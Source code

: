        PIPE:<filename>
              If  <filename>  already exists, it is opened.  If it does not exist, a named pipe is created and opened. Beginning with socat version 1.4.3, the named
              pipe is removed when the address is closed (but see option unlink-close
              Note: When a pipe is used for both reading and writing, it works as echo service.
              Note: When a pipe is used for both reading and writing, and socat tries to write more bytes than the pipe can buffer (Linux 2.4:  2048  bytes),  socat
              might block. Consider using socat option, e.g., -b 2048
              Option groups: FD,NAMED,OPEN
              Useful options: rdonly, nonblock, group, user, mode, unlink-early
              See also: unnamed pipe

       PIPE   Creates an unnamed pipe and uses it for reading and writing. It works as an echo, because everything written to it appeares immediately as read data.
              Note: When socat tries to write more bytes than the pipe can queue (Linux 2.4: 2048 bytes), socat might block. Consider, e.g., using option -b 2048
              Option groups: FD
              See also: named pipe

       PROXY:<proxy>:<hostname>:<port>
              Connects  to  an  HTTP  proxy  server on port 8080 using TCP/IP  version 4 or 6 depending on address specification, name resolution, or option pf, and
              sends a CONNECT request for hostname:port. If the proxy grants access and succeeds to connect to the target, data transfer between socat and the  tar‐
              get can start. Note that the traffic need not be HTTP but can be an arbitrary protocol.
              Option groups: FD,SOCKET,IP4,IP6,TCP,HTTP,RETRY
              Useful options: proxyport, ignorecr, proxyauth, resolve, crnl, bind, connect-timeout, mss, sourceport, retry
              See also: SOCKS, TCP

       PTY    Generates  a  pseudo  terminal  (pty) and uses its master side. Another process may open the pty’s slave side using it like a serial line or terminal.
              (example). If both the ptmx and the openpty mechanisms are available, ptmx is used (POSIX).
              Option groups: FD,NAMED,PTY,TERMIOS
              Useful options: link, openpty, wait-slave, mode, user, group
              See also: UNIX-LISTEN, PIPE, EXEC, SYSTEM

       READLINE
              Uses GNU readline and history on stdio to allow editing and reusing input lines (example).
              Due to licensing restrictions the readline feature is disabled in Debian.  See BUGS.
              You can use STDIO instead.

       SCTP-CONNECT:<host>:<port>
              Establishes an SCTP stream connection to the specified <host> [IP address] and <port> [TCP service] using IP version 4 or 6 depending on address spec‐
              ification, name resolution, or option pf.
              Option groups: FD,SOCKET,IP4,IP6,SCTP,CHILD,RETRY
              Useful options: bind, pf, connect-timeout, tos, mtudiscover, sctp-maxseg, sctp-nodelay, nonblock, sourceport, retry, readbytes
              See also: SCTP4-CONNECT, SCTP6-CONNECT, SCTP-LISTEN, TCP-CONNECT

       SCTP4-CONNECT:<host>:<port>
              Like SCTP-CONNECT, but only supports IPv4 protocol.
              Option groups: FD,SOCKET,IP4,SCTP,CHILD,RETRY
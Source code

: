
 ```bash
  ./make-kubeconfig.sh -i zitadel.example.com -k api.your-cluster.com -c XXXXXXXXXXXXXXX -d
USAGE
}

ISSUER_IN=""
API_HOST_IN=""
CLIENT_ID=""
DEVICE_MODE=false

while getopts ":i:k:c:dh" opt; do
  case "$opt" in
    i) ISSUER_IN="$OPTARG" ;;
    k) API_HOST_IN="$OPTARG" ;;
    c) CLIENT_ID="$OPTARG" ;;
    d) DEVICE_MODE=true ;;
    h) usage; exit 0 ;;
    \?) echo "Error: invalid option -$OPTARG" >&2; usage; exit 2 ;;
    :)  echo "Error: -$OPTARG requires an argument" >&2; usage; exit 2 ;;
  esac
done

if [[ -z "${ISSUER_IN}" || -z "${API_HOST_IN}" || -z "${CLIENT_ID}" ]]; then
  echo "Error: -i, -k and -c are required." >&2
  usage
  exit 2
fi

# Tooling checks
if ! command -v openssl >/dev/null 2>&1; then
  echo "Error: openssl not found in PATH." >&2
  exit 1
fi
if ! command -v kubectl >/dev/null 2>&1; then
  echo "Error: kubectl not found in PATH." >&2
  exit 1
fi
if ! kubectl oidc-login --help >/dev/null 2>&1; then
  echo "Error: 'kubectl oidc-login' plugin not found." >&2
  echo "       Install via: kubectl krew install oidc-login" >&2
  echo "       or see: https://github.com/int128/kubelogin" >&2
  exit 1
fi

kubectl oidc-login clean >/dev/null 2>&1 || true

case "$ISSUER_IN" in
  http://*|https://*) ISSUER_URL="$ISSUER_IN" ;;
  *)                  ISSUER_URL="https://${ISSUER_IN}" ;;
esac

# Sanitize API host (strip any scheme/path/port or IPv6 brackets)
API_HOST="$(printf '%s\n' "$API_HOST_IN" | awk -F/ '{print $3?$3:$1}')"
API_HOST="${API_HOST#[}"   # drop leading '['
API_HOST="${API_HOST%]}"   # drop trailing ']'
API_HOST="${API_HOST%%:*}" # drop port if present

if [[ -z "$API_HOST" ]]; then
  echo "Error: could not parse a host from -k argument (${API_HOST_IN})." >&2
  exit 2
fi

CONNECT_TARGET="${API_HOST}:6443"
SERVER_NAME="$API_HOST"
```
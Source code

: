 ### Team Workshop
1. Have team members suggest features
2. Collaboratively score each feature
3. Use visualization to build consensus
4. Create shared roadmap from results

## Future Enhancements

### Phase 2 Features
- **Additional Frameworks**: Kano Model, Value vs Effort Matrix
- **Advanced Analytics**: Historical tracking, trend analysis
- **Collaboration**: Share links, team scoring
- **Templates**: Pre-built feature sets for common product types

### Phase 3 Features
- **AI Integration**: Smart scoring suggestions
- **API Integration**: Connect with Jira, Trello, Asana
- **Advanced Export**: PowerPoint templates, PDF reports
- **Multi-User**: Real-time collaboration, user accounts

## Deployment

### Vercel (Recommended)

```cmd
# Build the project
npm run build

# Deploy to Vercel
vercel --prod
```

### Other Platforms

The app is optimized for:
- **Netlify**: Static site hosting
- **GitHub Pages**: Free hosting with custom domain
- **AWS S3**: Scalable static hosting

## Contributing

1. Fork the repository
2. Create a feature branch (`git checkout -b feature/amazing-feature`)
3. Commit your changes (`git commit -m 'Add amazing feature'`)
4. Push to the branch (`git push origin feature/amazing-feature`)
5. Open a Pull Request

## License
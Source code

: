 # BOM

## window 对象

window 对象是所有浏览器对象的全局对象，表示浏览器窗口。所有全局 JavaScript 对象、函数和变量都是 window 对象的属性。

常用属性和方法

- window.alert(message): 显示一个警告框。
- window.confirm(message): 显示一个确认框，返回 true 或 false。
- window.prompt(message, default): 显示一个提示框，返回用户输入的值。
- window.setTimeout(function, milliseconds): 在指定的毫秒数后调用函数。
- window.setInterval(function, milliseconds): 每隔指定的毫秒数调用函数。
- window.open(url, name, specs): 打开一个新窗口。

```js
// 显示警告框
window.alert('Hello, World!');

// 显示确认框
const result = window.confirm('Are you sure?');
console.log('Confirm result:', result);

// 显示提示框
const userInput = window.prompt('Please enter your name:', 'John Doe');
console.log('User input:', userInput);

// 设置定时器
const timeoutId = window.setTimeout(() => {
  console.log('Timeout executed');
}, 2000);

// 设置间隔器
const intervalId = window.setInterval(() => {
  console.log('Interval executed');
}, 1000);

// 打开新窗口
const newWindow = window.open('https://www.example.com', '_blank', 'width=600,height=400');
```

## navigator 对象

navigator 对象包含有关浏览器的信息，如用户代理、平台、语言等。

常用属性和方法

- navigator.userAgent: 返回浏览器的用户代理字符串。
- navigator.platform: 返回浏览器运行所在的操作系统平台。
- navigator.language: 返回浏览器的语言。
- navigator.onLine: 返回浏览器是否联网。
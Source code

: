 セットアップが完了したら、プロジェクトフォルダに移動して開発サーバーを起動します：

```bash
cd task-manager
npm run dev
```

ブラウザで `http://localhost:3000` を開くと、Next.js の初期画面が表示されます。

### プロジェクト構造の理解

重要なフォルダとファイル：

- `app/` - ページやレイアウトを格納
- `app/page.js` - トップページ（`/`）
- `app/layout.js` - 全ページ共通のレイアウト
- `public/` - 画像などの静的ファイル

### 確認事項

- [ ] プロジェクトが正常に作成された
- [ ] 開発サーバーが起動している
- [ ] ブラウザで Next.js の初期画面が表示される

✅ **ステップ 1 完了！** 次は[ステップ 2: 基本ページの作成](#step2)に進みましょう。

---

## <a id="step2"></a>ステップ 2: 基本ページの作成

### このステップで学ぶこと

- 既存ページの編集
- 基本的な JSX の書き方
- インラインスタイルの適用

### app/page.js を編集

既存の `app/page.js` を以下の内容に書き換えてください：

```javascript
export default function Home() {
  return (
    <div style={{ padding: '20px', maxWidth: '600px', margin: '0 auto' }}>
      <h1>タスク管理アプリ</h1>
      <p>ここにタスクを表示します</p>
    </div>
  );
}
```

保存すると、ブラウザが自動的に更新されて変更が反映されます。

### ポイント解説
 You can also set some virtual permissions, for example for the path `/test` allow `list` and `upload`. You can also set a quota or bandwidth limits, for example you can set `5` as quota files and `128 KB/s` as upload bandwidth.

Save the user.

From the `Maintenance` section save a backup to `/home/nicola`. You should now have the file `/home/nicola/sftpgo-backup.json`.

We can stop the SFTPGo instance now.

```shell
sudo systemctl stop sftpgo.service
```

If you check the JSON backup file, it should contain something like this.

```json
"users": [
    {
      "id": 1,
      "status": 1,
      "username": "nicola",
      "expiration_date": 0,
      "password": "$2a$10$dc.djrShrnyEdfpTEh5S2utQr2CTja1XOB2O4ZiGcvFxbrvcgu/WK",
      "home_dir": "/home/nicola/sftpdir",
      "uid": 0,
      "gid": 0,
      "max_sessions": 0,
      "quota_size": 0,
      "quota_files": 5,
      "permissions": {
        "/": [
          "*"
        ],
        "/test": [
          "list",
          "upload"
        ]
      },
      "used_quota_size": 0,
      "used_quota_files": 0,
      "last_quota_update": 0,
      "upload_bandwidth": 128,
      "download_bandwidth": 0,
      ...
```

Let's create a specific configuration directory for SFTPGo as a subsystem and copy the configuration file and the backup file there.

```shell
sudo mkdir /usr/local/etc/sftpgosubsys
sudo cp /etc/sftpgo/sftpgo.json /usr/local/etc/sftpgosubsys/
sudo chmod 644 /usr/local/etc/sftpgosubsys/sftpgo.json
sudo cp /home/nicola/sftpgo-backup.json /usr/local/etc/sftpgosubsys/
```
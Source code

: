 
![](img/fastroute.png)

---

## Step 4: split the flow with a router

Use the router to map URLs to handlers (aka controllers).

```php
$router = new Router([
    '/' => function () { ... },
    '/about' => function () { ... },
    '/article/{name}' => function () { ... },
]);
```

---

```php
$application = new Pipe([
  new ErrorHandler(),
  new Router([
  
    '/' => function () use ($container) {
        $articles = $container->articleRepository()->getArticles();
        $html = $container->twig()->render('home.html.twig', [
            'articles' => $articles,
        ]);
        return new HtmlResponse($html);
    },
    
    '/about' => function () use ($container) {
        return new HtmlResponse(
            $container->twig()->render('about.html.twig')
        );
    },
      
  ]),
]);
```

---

--------

Requirement = From the first line of the data above to the line containing "1.4.3, the named", repeat everything exactly and add nothing.

Result =
Source code

:        PIPE:<filename>
              If  <filename>  already exists, it is opened.  If it does not exist, a named pipe is created and opened. Beginning with socat version 1.4.3, the named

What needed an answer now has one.